32. The prosecution evidence, in my opinion, establishes beyond all reasonable doubt that the carpets by the aforementioned firms were exported from India and were received by the Respondent. The invoices and other documents in respect of the carpets exported by the above firms have been proved in this case. It has also been established that the Respondent functioned as an agent on behalf of the firms aforementioned. To furnish accounts after accounting for the commission that was due to the Respondent in respect of a large number of consignments the Respondent failed to furnish accounts and in respect of some of those consignments he made only part payments. Thus, there was failure to furnish the accounts on the part of the Respondent. He also submitted false explanations and also false accounts. His claim that a large number of consignments remained unsold is belied by the evidence on the record. He has not been able to discharge the burden that rested on him to show how he had dealt with these consignments. This was a matter which was specially within his knowledge and he could only furnish the explanation for them.

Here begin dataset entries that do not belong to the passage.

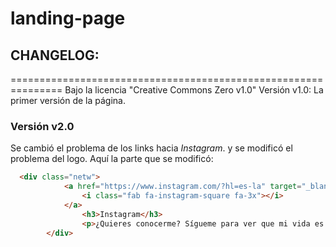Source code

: # landing-page
## CHANGELOG:
===============================================================
Bajo la licencia "Creative Commons Zero v1.0"
Versión v1.0:
La primer versión de la página.
### Versión v2.0
Se cambió el problema de los links hacia _Instagram_.
y se modificó el problema del logo.
Aquí la parte que se modificó:

```html
  <div class="netw">
			<a href="https://www.instagram.com/?hl=es-la" target="_blank">
				<i class="fab fa-instagram-square fa-3x"></i>
			</a>
				<h3>Instagram</h3>
				<p>¿Quieres conocerme? Sígueme para ver que mi vida es interesante y a veces doy tips de programación ahí.</p>
		</div>
```
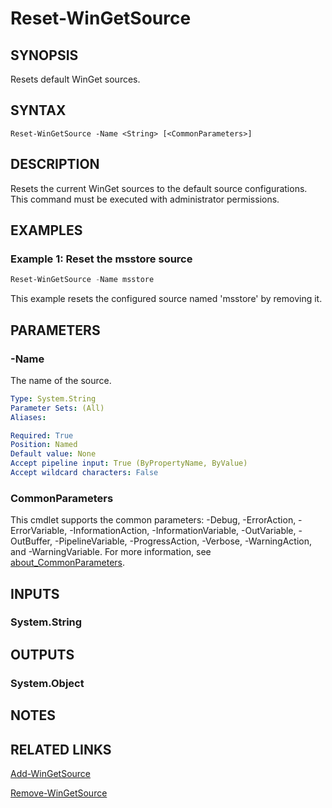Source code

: ﻿---
external help file: Microsoft.WinGet.Client.Cmdlets.dll-Help.xml
Module Name: Microsoft.WinGet.Client
ms.date: 08/01/2024
online version:
schema: 2.0.0
---

# Reset-WinGetSource

## SYNOPSIS
Resets default WinGet sources.

## SYNTAX

```
Reset-WinGetSource -Name <String> [<CommonParameters>]
```

## DESCRIPTION

Resets the current WinGet sources to the default source configurations. This command must be
executed with administrator permissions.

## EXAMPLES

### Example 1: Reset the msstore source

```powershell
Reset-WinGetSource -Name msstore
```

This example resets the configured source named 'msstore' by removing it.

## PARAMETERS

### -Name

The name of the source.

```yaml
Type: System.String
Parameter Sets: (All)
Aliases:

Required: True
Position: Named
Default value: None
Accept pipeline input: True (ByPropertyName, ByValue)
Accept wildcard characters: False
```

### CommonParameters

This cmdlet supports the common parameters: -Debug, -ErrorAction, -ErrorVariable,
-InformationAction, -InformationVariable, -OutVariable, -OutBuffer, -PipelineVariable,
-ProgressAction, -Verbose, -WarningAction, and -WarningVariable. For more information, see
[about_CommonParameters](http://go.microsoft.com/fwlink/?LinkID=113216).

## INPUTS

### System.String

## OUTPUTS

### System.Object

## NOTES

## RELATED LINKS

[Add-WinGetSource](Add-WinGetSource.md)

[Remove-WinGetSource](Remove-WinGetSource.md)
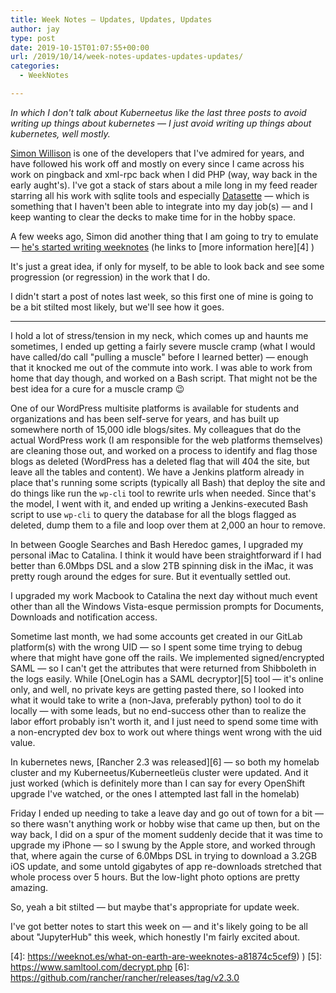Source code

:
 ```yaml
---
title: Week Notes – Updates, Updates, Updates
author: jay
type: post
date: 2019-10-15T01:07:55+00:00
url: /2019/10/14/week-notes-updates-updates-updates/
categories:
  - WeekNotes

---
```

_In which I don't talk about Kuberneetus like the last three posts to avoid writing up things about kubernetes — I just avoid writing up things about kubernetes, well mostly._

  
[Simon Willison][1] is one of the developers that I've admired for years, and have followed his work off and mostly on every since I came across his work on pingback and xml-rpc back when I did PHP (way, way back in the early aught's). I've got a stack of stars about a mile long in my feed reader starring all his work with sqlite tools and especially [Datasette][2] — which is something that I haven't been able to integrate into my day job(s) — and I keep wanting to clear the decks to make time for in the hobby space.

A few weeks ago, Simon did another thing that I am going to try to emulate — [he's started writing weeknotes][3] (he links to [more information here][4] )

It's just a great idea, if only for myself, to be able to look back and see some progression (or regression) in the work that I do.

I didn't start a post of notes last week, so this first one of mine is going to be a bit stilted most likely, but we'll see how it goes.

<hr class="wp-block-separator" />

I hold a lot of stress/tension in my neck, which comes up and haunts me sometimes, I ended up getting a fairly severe muscle cramp (what I would have called/do call "pulling a muscle" before I learned better) — enough that it knocked me out of the commute into work. I was able to work from home that day though, and worked on a Bash script. That might not be the best idea for a cure for a muscle cramp 😉

One of our WordPress multisite platforms is available for students and organizations and has been self-serve for years, and has built up somewhere north of 15,000 idle blogs/sites. My colleagues that do the actual WordPress work (I am responsible for the web platforms themselves) are cleaning those out, and worked on a process to identify and flag those blogs as deleted (WordPress has a deleted flag that will 404 the site, but leave all the tables and content). We have a Jenkins platform already in place that's running some scripts (typically all Bash) that deploy the site and do things like run the `wp-cli` tool to rewrite urls when needed. Since that's the model, I went with it, and ended up writing a Jenkins-executed Bash script to use `wp-cli` to query the database for all the blogs flagged as deleted, dump them to a file and loop over them at 2,000 an hour to remove.

In between Google Searches and Bash Heredoc games, I upgraded my personal iMac to Catalina. I think it would have been straightforward if I had better than 6.0Mbps DSL and a slow 2TB spinning disk in the iMac, it was pretty rough around the edges for sure. But it eventually settled out.

I upgraded my work Macbook to Catalina the next day without much event other than all the Windows Vista-esque permission prompts for Documents, Downloads and notification access.

Sometime last month, we had some accounts get created in our GitLab platform(s) with the wrong UID — so I spent some time trying to debug where that might have gone off the rails. We implemented signed/encrypted SAML — so I can't get the attributes that were returned from Shibboleth in the logs easily. While [OneLogin has a SAML decryptor][5] tool — it's online only, and well, no private keys are getting pasted there, so I looked into what it would take to write a (non-Java, preferably python) tool to do it locally — with some leads, but no end-success other than to realize the labor effort probably isn't worth it, and I just need to spend some time with a non-encrypted dev box to work out where things went wrong with the uid value.

In kubernetes news, [Rancher 2.3 was released][6] — so both my homelab cluster and my Kuberneetus/Kuberneetleüs cluster were updated. And it just worked (which is definitely more than I can say for every OpenShift upgrade I've watched, or the ones I attempted last fall in the homelab)

Friday I ended up needing to take a leave day and go out of town for a bit — so there wasn't anything work or hobby wise that came up then, but on the way back, I did on a spur of the moment suddenly decide that it was time to upgrade my iPhone — so I swung by the Apple store, and worked through that, where again the curse of 6.0Mbps DSL in trying to download a 3.2GB iOS update, and some untold gigabytes of app re-downloads stretched that whole process over 5 hours. But the low-light photo options are pretty amazing.

So, yeah a bit stilted — but maybe that's appropriate for update week.  
  
I've got better notes to start this week on — and it's likely going to be all about "JupyterHub" this week, which honestly I'm fairly excited about.

 [1]: https://simonwillison.net
 [2]: https://datasette.readthedocs.io/en/stable/
 [3]: https://simonwillison.net/2019/Sep/13/weeknotestwitter-sqlite-datasette-rure/
 [4]: https://weeknot.es/what-on-earth-are-weeknotes-a81874c5cef9) )
 [5]: https://www.samltool.com/decrypt.php
 [6]: https://github.com/rancher/rancher/releases/tag/v2.3.0
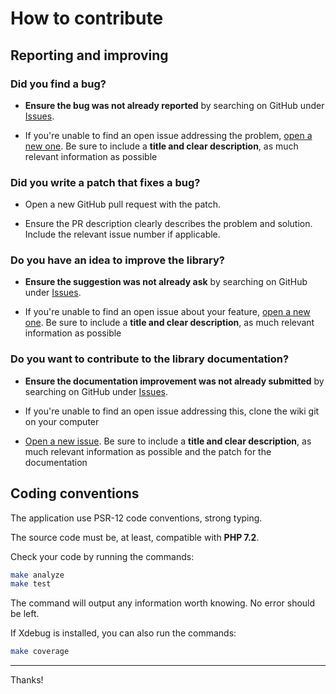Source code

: # How to contribute

## Reporting and improving

### Did you find a bug?

* **Ensure the bug was not already reported** by searching on GitHub under [Issues](https://github.com/MacFJA/php-redisearch/issues).

* If you're unable to find an open issue addressing the problem, [open a new one](https://github.com/MacFJA/php-redisearch/issues/new). Be sure to include a **title and clear description**, as much relevant information as possible

### Did you write a patch that fixes a bug?

* Open a new GitHub pull request with the patch.

* Ensure the PR description clearly describes the problem and solution. Include the relevant issue number if applicable.

### Do you have an idea to improve the library?

* **Ensure the suggestion was not already ask** by searching on GitHub under [Issues](https://github.com/MacFJA/php-redisearch/issues).

* If you're unable to find an open issue about your feature, [open a new one](https://github.com/MacFJA/php-redisearch/issues/new). Be sure to include a **title and clear description**, as much relevant information as possible

### Do you want to contribute to the library documentation?

* **Ensure the documentation improvement was not already submitted** by searching on GitHub under [Issues](https://github.com/MacFJA/php-redisearch/issues).

* If you're unable to find an open issue addressing this, clone the wiki git on your computer

* [Open a new issue](https://github.com/MacFJA/php-redisearch/issues/new). Be sure to include a **title and clear description**, as much relevant information as possible and the patch for the documentation

## Coding conventions

The application use PSR-12 code conventions, strong typing.

The source code must be, at least, compatible with **PHP 7.2**.

Check your code by running the commands:
```sh
make analyze
make test
```
The command will output any information worth knowing. No error should be left.

If Xdebug is installed, you can also run the commands:
```sh
make coverage
```

----

Thanks!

33. The learned Counsel for the Respondent has contended that it was a case of outright civil liability. The question of criminal prosecution, therefore, could not arise and the remedy of the complainants was by way of civil suit for breach of contract or for rendering of accounts and not by way of prosecution in a criminal court. Indar Singh v. Emperor : AIR 1926 All 302 [LQ/AllHC/1925/233] was a case of failure to deliver the cattle by the receiver. The terms of Supurdiginama was that on failure to deliver the cattle when he is called upon to do so, the receiver would pay the price Rs. 950/-. On failure of the receiver to deliver the cattle he was prosecuted for criminal misappropriation. It was argued on behalf of the receiver that when it was clearly stipulated that in case of failure to deliver the cattle he would be liable to pay the price, the liability was only a civil liability. It was held that the mere fact that there is a civil liability does not necessarily absolve one from criminal liability. When receiver attaches property and entrusts it to some person he does not purport to sell it to him or dispose of it at that time. The receiver may not even be in a position to know its true value. The intention of the parties is that the articles should be returned in specie or produced at the time when the auction sale is to take place. The covenant that the accused would be liable to pay a certain amount is more by way of security than because the property is transferred to him with liberty to dispose of it or withhold it. In such cases it is the true intention of the parties which must be taken into account. There can be no doubt that in this case it could never have been the intention of the Receiver that the property attached not be actually produced when the auction is to take place. If such property is not produced the insolvent as well as the creditors may suffer; for it cannot be known beforehand what actual price would be fetched at the sale.

34. There can be no doubt that both civil and criminal liability can exist simultaneously.

35. It has been observed by the court below that the Respondent had made part payments in respect of a number of invoices and the non-payment of rest of the invoices should be treated as bonfire and dishonest intention should not be imputed to the Respondent and for this reason there should be no criminal liability and there could only be civil liability in all cases of embezzlements where substantial sums are involved it would be a rare case where there would be embezzlement of the entire sum. In a large number of transactions where criminal breach of trust is committed some payments would be made and large payments would be withheld or some payments may be made in the beginning and rest of the payments may be withheld or the payments of the smaller amounts may be made in the course of the business transactions. But that by itself would not mean that there would be no criminal liability if dishonest intention to commit criminal breach of trust in respect of substantial amounts is found.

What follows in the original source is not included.